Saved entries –
_ _ _ _

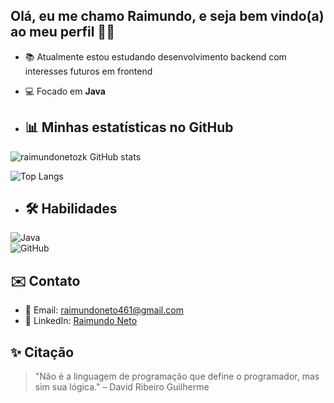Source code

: ## Olá, eu me chamo Raimundo, e seja bem vindo(a) ao meu perfil 👋✨

- 📚 Atualmente estou estudando desenvolvimento backend com interesses futuros em frontend
- 💻 Focado em **Java**

- ## 📊 Minhas estatísticas no GitHub

![raimundonetozk GitHub stats](https://github-readme-stats.vercel.app/api?username=raimundonetozk&show_icons=true&theme=radical)

![Top Langs](https://github-readme-stats.vercel.app/api/top-langs/?username=raimundonetozk&layout=compact&theme=radical)

- ## 🛠️ Habilidades

![Java](https://img.shields.io/badge/Java-ED8B00?style=for-the-badge&logo=openjdk&logoColor=white)  
![GitHub](https://img.shields.io/badge/GitHub-100000?style=for-the-badge&logo=github&logoColor=white)  
## ✉️ Contato
- 📧 Email: raimundoneto461@gmail.com  
- 💼 LinkedIn: [Raimundo Neto](linkedin.com/in/raimundo-nonato-83668b32a)  

## ✨ Citação
> "Não é a linguagem de programação que define o programador, mas sim sua lógica." – David Ribeiro Guilherme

_ _ _ _

Exercise directions – Looking at the data above, count the lines that contain the string "badge" and give only the count.

Answer to the exercise – 2